▸ What you need to do: In the listing below, find the line with "- bye see you soon" and the line with "- bbye meet you soon". Repeat those two lines and all lines between them exactly.
..........
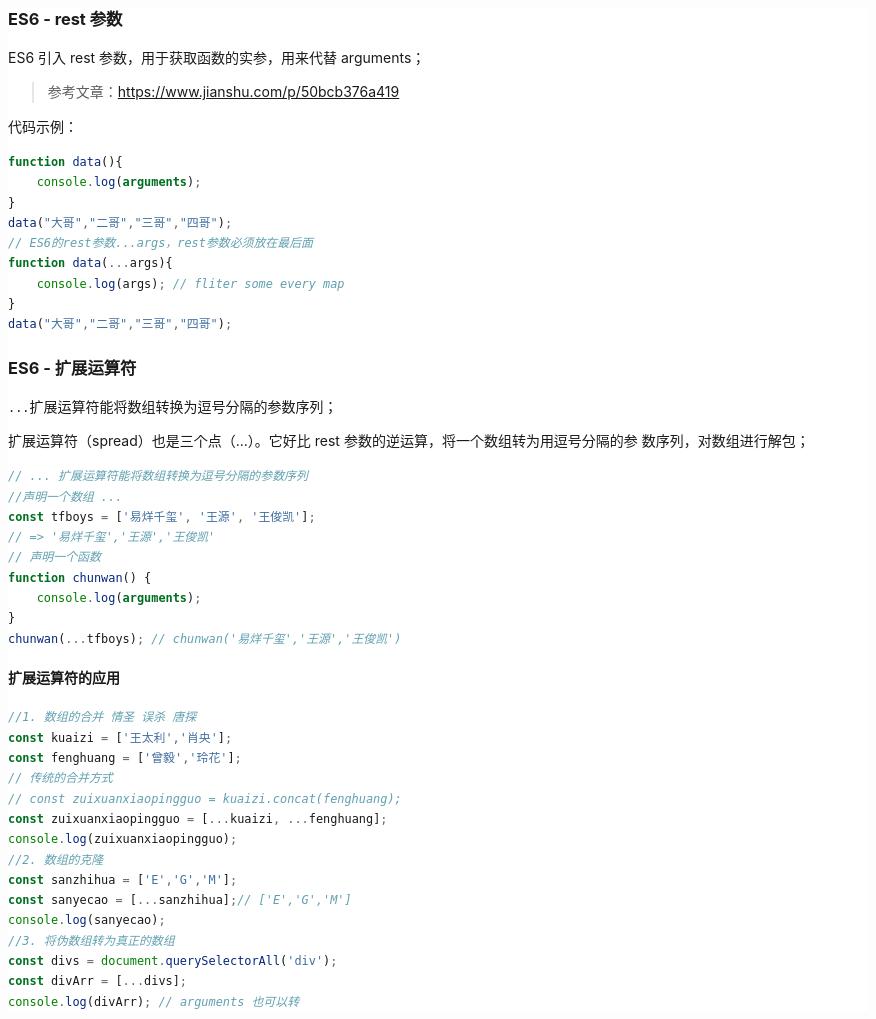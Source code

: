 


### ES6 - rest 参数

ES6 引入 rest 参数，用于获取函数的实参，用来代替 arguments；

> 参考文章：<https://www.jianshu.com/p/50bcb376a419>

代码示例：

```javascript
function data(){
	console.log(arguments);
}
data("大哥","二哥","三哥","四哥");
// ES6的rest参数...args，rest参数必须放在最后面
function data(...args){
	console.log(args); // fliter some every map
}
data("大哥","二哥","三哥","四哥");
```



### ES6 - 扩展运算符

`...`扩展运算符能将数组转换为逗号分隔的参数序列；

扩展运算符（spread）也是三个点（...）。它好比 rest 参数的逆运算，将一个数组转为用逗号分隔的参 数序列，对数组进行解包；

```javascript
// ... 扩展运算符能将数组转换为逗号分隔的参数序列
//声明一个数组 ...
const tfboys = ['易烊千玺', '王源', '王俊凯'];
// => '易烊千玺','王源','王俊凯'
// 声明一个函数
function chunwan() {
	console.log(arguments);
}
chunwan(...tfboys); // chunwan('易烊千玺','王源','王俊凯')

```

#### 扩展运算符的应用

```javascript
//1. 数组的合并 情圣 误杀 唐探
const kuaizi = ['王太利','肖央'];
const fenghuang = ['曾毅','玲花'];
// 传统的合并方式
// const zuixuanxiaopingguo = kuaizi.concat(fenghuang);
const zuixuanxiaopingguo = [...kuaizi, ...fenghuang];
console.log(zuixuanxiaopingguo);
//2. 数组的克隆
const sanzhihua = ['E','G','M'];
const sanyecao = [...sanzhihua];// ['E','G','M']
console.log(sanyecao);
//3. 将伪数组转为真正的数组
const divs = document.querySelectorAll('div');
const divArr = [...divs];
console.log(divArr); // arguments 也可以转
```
..........
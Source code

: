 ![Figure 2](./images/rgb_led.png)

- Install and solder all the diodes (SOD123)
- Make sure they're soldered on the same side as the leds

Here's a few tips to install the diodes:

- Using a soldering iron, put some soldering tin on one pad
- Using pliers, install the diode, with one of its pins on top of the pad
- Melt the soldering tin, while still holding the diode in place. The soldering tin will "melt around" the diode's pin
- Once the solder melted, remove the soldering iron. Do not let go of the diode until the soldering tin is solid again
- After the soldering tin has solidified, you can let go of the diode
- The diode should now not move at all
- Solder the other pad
..........
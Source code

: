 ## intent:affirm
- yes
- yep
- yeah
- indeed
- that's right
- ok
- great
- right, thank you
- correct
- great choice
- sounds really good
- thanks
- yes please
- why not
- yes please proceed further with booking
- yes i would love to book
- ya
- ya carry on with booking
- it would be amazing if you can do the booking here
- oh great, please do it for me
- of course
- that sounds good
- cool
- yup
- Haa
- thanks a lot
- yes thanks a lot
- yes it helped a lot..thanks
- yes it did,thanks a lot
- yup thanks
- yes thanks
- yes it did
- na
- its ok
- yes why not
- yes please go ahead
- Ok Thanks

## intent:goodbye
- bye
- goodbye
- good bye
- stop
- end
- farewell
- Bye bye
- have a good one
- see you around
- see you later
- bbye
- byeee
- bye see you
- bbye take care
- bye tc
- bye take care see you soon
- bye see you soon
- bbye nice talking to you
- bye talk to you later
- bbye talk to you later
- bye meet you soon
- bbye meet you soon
..........
▸ Response:
- bye see you soon
- bbye nice talking to you
- bye talk to you later
- bbye talk to you later
- bye meet you soon
- bbye meet you soon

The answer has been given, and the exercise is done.